== THE TASK ==
Unless a line falls after the one with "凡为人子者出必告反必靣有賔客", retype it exactly from the records below; leave out all pictures.

[Stored dataset items]
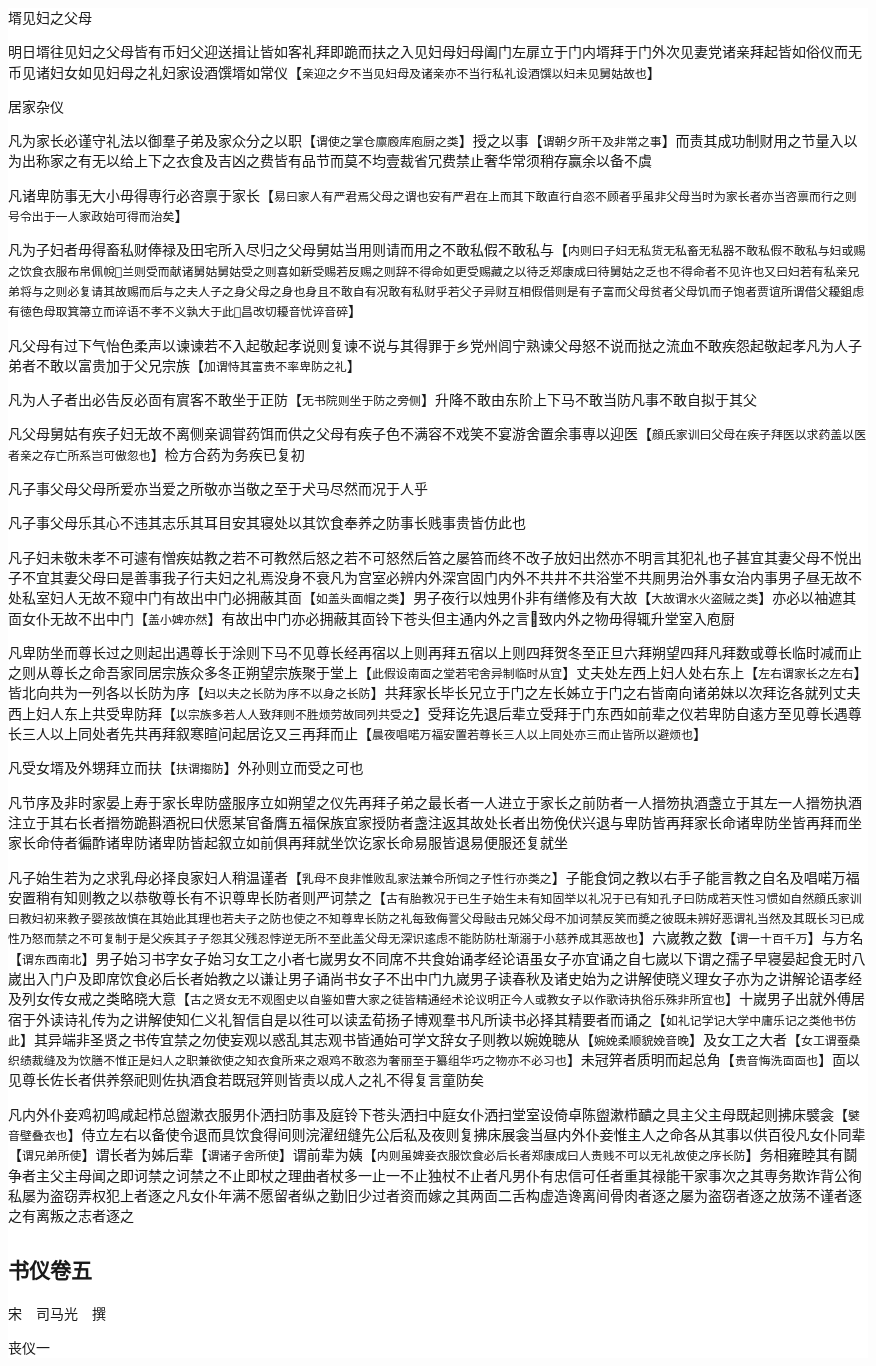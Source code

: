 壻见妇之父母  

明日壻往见妇之父母皆有币妇父迎送揖让皆如客礼拜即跪而扶之入见妇母妇母阖门左扉立于门内壻拜于门外次见妻党诸亲拜起皆如俗仪而无币见诸妇女如见妇母之礼妇家设酒馔壻如常仪【`亲迎之夕不当见妇母及诸亲亦不当行私礼设酒馔以妇未见舅姑故也`】  

居家杂仪  

凡为家长必谨守礼法以御羣子弟及家众分之以职【`谓使之掌仓廪廏库庖厨之类`】授之以事【`谓朝夕所干及非常之事`】而责其成功制财用之节量入以为出称家之有无以给上下之衣食及吉凶之费皆有品节而莫不均壹裁省冗费禁止奢华常须稍存赢余以备不虞  

凡诸卑防事无大小毋得専行必咨禀于家长【`易曰家人有严君焉父母之谓也安有严君在上而其下敢直行自恣不顾者乎虽非父母当时为家长者亦当咨禀而行之则号令出于一人家政始可得而治矣`】  

凡为子妇者毋得畜私财俸禄及田宅所入尽归之父母舅姑当用则请而用之不敢私假不敢私与【`内则曰子妇无私货无私畜无私器不敢私假不敢私与妇或赐之饮食衣服布帛佩帨兰则受而献诸舅姑舅姑受之则喜如新受赐若反赐之则辞不得命如更受赐藏之以待乏郑康成曰待舅姑之乏也不得命者不见许也又曰妇若有私亲兄弟将与之则必复请其故赐而后与之夫人子之身父母之身也身且不敢自有况敢有私财乎若父子异财互相假借则是有子富而父母贫者父母饥而子饱者贾谊所谓借父耰鉏虑有徳色母取箕箒立而谇语不孝不义孰大于此昌改切耰音忧谇音碎`】  

凡父母有过下气怡色柔声以谏谏若不入起敬起孝说则复谏不说与其得罪于乡党州闾宁熟谏父母怒不说而挞之流血不敢疾怨起敬起孝凡为人子弟者不敢以富贵加于父兄宗族【`加谓恃其富贵不率卑防之礼`】  

凡为人子者出必告反必靣有賔客不敢坐于正防【`无书院则坐于防之旁侧`】升降不敢由东阶上下马不敢当防凡事不敢自拟于其父  

凡父母舅姑有疾子妇无故不离侧亲调甞药饵而供之父母有疾子色不满容不戏笑不宴游舍置余事専以迎医【`顔氏家训曰父母在疾子拜医以求药盖以医者亲之存亡所系岂可傲忽也`】检方合药为务疾已复初  

凡子事父母父母所爱亦当爱之所敬亦当敬之至于犬马尽然而况于人乎  

凡子事父母乐其心不违其志乐其耳目安其寝处以其饮食奉养之防事长贱事贵皆仿此也  

凡子妇未敬未孝不可遽有憎疾姑教之若不可教然后怒之若不可怒然后笞之屡笞而终不改子放妇出然亦不明言其犯礼也子甚宜其妻父母不悦出子不宜其妻父母曰是善事我子行夫妇之礼焉没身不衰凡为宫室必辨内外深宫固门内外不共井不共浴堂不共厠男治外事女治内事男子昼无故不处私室妇人无故不窥中门有故出中门必拥蔽其靣【`如盖头面帽之类`】男子夜行以烛男仆非有缮修及有大故【`大故谓水火盗贼之类`】亦必以袖遮其靣女仆无故不出中门【`盖小婢亦然`】有故出中门亦必拥蔽其靣铃下苍头但主通内外之言致内外之物毋得辄升堂室入庖厨  

凡卑防坐而尊长过之则起出遇尊长于涂则下马不见尊长经再宿以上则再拜五宿以上则四拜贺冬至正旦六拜朔望四拜凡拜数或尊长临时减而止之则从尊长之命吾家同居宗族众多冬正朔望宗族聚于堂上【`此假设南靣之堂若宅舍异制临时从宜`】丈夫处左西上妇人处右东上【`左右谓家长之左右`】皆北向共为一列各以长防为序【`妇以夫之长防为序不以身之长防`】共拜家长毕长兄立于门之左长姊立于门之右皆南向诸弟妹以次拜讫各就列丈夫西上妇人东上共受卑防拜【`以宗族多若人人致拜则不胜烦劳故同列共受之`】受拜讫先退后辈立受拜于门东西如前辈之仪若卑防自逺方至见尊长遇尊长三人以上同处者先共再拜叙寒暄问起居讫又三再拜而止【`晨夜唱喏万福安置若尊长三人以上同处亦三而止皆所以避烦也`】  

凡受女壻及外甥拜立而扶【`扶谓搊防`】外孙则立而受之可也  

凡节序及非时家晏上寿于家长卑防盛服序立如朔望之仪先再拜子弟之最长者一人进立于家长之前防者一人搢笏执酒盏立于其左一人搢笏执酒注立于其右长者搢笏跪斟酒祝曰伏愿某官备膺五福保族宜家授防者盏注返其故处长者出笏俛伏兴退与卑防皆再拜家长命诸卑防坐皆再拜而坐家长命侍者徧酢诸卑防诸卑防皆起叙立如前俱再拜就坐饮讫家长命易服皆退易便服还复就坐  

凡子始生若为之求乳母必择良家妇人稍温谨者【`乳母不良非惟败乱家法兼令所饲之子性行亦类之`】子能食饲之教以右手子能言教之自名及唱喏万福安置稍有知则教之以恭敬尊长有不识尊卑长防者则严诃禁之【`古有胎教况于已生子始生未有知固举以礼况于已有知孔子曰防成若天性习惯如自然顔氏家训曰教妇初来教子婴孩故慎在其始此其理也若夫子之防也使之不知尊卑长防之礼每致侮詈父母敺击兄姊父母不加诃禁反笑而奬之彼既未辨好恶谓礼当然及其既长习已成性乃怒而禁之不可复制于是父疾其子子怨其父残忍悖逆无所不至此盖父母无深识逺虑不能防防杜渐溺于小慈养成其恶故也`】六嵗教之数【`谓一十百千万`】与方名【`谓东西南北`】男子始习书字女子始习女工之小者七嵗男女不同席不共食始诵孝经论语虽女子亦宜诵之自七嵗以下谓之孺子早寝晏起食无时八嵗出入门户及即席饮食必后长者始教之以谦让男子诵尚书女子不出中门九嵗男子读春秋及诸史始为之讲解使晓义理女子亦为之讲解论语孝经及列女传女戒之类略晓大意【`古之贤女无不观图史以自鉴如曹大家之徒皆精通经术论议明正今人或教女子以作歌诗执俗乐殊非所宜也`】十嵗男子出就外傅居宿于外读诗礼传为之讲解使知仁义礼智信自是以徃可以读孟荀扬子博观羣书凡所读书必择其精要者而诵之【`如礼记学记大学中庸乐记之类他书仿此`】其异端非圣贤之书传宜禁之勿使妄观以惑乱其志观书皆通始可学文辞女子则教以婉娩聴从【`婉娩柔顺貌娩音晚`】及女工之大者【`女工谓蚕桑织绩裁缝及为饮膳不惟正是妇人之职兼欲使之知衣食所来之艰鸡不敢恣为奢丽至于纂组华巧之物亦不必习也`】未冠笄者质明而起总角【`贵音悔洗靣靣也`】靣以见尊长佐长者供养祭祀则佐执酒食若既冠笄则皆责以成人之礼不得复言童防矣  

凡内外仆妾鸡初鸣咸起栉总盥漱衣服男仆洒扫防事及庭铃下苍头洒扫中庭女仆洒扫堂室设倚卓陈盥漱栉靧之具主父主母既起则拂床襞衾【`襞音壁叠衣也`】侍立左右以备使令退而具饮食得间则浣濯纽缝先公后私及夜则复拂床展衾当昼内外仆妾惟主人之命各从其事以供百役凡女仆同辈【`谓兄弟所使`】谓长者为姊后辈【`谓诸子舍所使`】谓前辈为姨【`内则虽婢妾衣服饮食必后长者郑康成曰人贵贱不可以无礼故使之序长防`】务相雍睦其有鬬争者主父主母闻之即诃禁之诃禁之不止即杖之理曲者杖多一止一不止独杖不止者凡男仆有忠信可任者重其禄能干家事次之其専务欺诈背公徇私屡为盗窃弄权犯上者逐之凡女仆年满不愿留者纵之勤旧少过者资而嫁之其两靣二舌构虚造谗离间骨肉者逐之屡为盗窃者逐之放荡不谨者逐之有离叛之志者逐之  

## 书仪卷五

宋　司马光　撰  

丧仪一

== TASK OUTPUT ==
Source code

: 壻见妇之父母  

明日壻往见妇之父母皆有币妇父迎送揖让皆如客礼拜即跪而扶之入见妇母妇母阖门左扉立于门内壻拜于门外次见妻党诸亲拜起皆如俗仪而无币见诸妇女如见妇母之礼妇家设酒馔壻如常仪【`亲迎之夕不当见妇母及诸亲亦不当行私礼设酒馔以妇未见舅姑故也`】  

居家杂仪  

凡为家长必谨守礼法以御羣子弟及家众分之以职【`谓使之掌仓廪廏库庖厨之类`】授之以事【`谓朝夕所干及非常之事`】而责其成功制财用之节量入以为出称家之有无以给上下之衣食及吉凶之费皆有品节而莫不均壹裁省冗费禁止奢华常须稍存赢余以备不虞  

凡诸卑防事无大小毋得専行必咨禀于家长【`易曰家人有严君焉父母之谓也安有严君在上而其下敢直行自恣不顾者乎虽非父母当时为家长者亦当咨禀而行之则号令出于一人家政始可得而治矣`】  

凡为子妇者毋得畜私财俸禄及田宅所入尽归之父母舅姑当用则请而用之不敢私假不敢私与【`内则曰子妇无私货无私畜无私器不敢私假不敢私与妇或赐之饮食衣服布帛佩帨兰则受而献诸舅姑舅姑受之则喜如新受赐若反赐之则辞不得命如更受赐藏之以待乏郑康成曰待舅姑之乏也不得命者不见许也又曰妇若有私亲兄弟将与之则必复请其故赐而后与之夫人子之身父母之身也身且不敢自有况敢有私财乎若父子异财互相假借则是有子富而父母贫者父母饥而子饱者贾谊所谓借父耰鉏虑有徳色母取箕箒立而谇语不孝不义孰大于此昌改切耰音忧谇音碎`】  

凡父母有过下气怡色柔声以谏谏若不入起敬起孝说则复谏不说与其得罪于乡党州闾宁熟谏父母怒不说而挞之流血不敢疾怨起敬起孝凡为人子弟者不敢以富贵加于父兄宗族【`加谓恃其富贵不率卑防之礼`】  

凡为人子者出必告反必靣有賔客不敢坐于正防【`无书院则坐于防之旁侧`】升降不敢由东阶上下马不敢当防凡事不敢自拟于其父  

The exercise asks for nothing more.